Review the listing and copy each line that holds the word "temperature".

..........

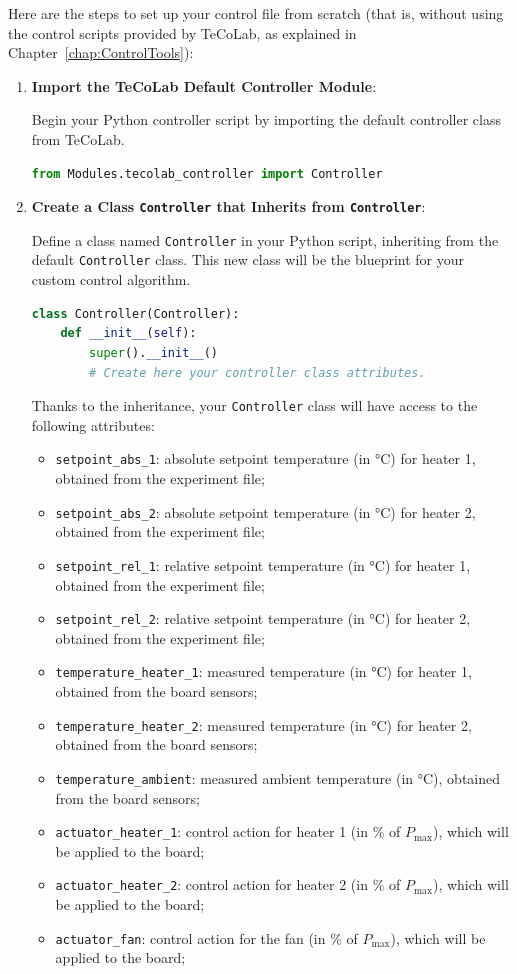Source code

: \documentclass[12pt]{report}
\begin{document}
Here are the steps to set up your control file from scratch (that is, without using the control scripts provided by TeCoLab, as explained in Chapter~\ref{chap:ControlTools}):

\begin{enumerate}
\item \textbf{Import the TeCoLab Default Controller Module}:

Begin your Python controller script by importing the default controller class from TeCoLab.
\begin{lstlisting}[language = Python]
from Modules.tecolab_controller import Controller
\end{lstlisting}

\item \textbf{Create a Class \texttt{Controller} that Inherits from \texttt{Controller}}:

Define a class named \texttt{Controller} in your Python script, inheriting from the default \texttt{Controller} class. This new class will be the blueprint for your custom control algorithm.

\begin{lstlisting}[language = Python, tabsize = 2]
class Controller(Controller):
	def __init__(self):
		super().__init__()
		# Create here your controller class attributes.
\end{lstlisting}

Thanks to the inheritance, your \texttt{Controller} class will have access to the following attributes:

\begin{itemize}
\item \texttt{setpoint\_abs\_1}: absolute setpoint temperature (in °C) for heater 1, obtained from the experiment file;
\item \texttt{setpoint\_abs\_2}: absolute setpoint temperature (in °C) for heater 2, obtained from the experiment file;
\item \texttt{setpoint\_rel\_1}: relative setpoint temperature (in °C) for heater 1, obtained from the experiment file;
\item \texttt{setpoint\_rel\_2}: relative setpoint temperature (in °C) for heater 2, obtained from the experiment file;
\item \texttt{temperature\_heater\_1}: measured temperature (in °C) for heater 1, obtained from the board sensors;
\item \texttt{temperature\_heater\_2}: measured temperature (in °C) for heater 2, obtained from the board  sensors;
\item \texttt{temperature\_ambient}: measured ambient temperature (in °C), obtained from the board sensors;
\item \texttt{actuator\_heater\_1}: control action for heater 1 (in \% of $P_{\text{max}}$), which will be applied to the board;
\item \texttt{actuator\_heater\_2}: control action for heater 2 (in \% of $P_{\text{max}}$), which will be applied to the board;
\item \texttt{actuator\_fan}: control action for the fan (in \% of $P_{\text{max}}$), which will be applied to the board;
\end{itemize}


\end{enumerate}
\end{document}
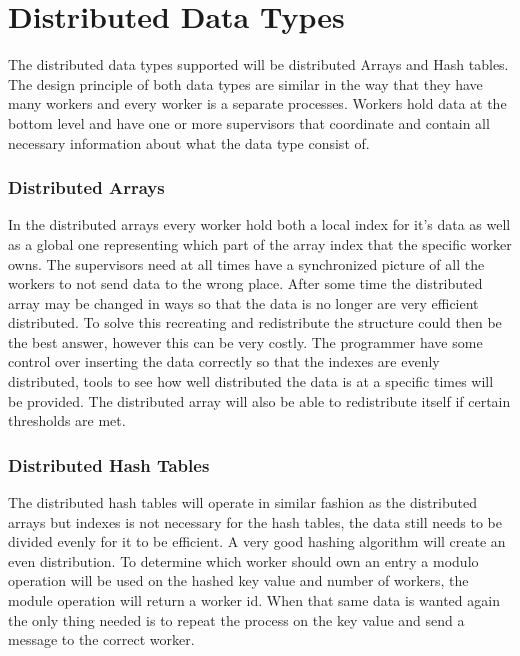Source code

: \section{Distributed Data Types}
The distributed data types supported will be distributed Arrays and Hash tables. The design principle of both data types are similar in the way that they have many workers and every worker is a separate processes. Workers hold data at the bottom level and have one or more supervisors that coordinate and contain all necessary information about what the data type consist of. 

\subsubsection{Distributed Arrays}
In the distributed arrays every worker hold both a local index for it’s data as well as a global one representing which part of the array index that the specific worker owns. The supervisors need at all times have a synchronized picture of all the workers to not send data to the wrong place. After some time the distributed array may be changed in ways so that the data is no longer are very efficient distributed. To solve this recreating and redistribute the structure could then be the best answer, however this can be very costly. The programmer have some control over inserting the data correctly so that the indexes are evenly distributed, tools to see how well distributed the data is at a specific times will be provided. The distributed array will also be able to redistribute itself if certain thresholds are met.

\subsubsection{Distributed Hash Tables}
The distributed hash tables will operate in similar fashion as the distributed arrays but indexes is not necessary for the hash tables, the data still needs to be divided evenly for it to be efficient. A very good hashing algorithm will create an even distribution. To determine which worker should own an entry a modulo operation will be used on the hashed key value and number of workers, the module operation will return a worker id. When that same data is wanted again the only thing needed is to repeat the process on the key value and send a message to the correct worker. \\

..........

**PROBLEM SOLUTION:**
\item \texttt{setpoint\_abs\_1}: absolute setpoint temperature (in °C) for heater 1, obtained from the experiment file;
\item \texttt{setpoint\_abs\_2}: absolute setpoint temperature (in °C) for heater 2, obtained from the experiment file;
\item \texttt{setpoint\_rel\_1}: relative setpoint temperature (in °C) for heater 1, obtained from the experiment file;
\item \texttt{setpoint\_rel\_2}: relative setpoint temperature (in °C) for heater 2, obtained from the experiment file;
\item \texttt{temperature\_heater\_1}: measured temperature (in °C) for heater 1, obtained from the board sensors;
\item \texttt{temperature\_heater\_2}: measured temperature (in °C) for heater 2, obtained from the board  sensors;
\item \texttt{temperature\_ambient}: measured ambient temperature (in °C), obtained from the board sensors;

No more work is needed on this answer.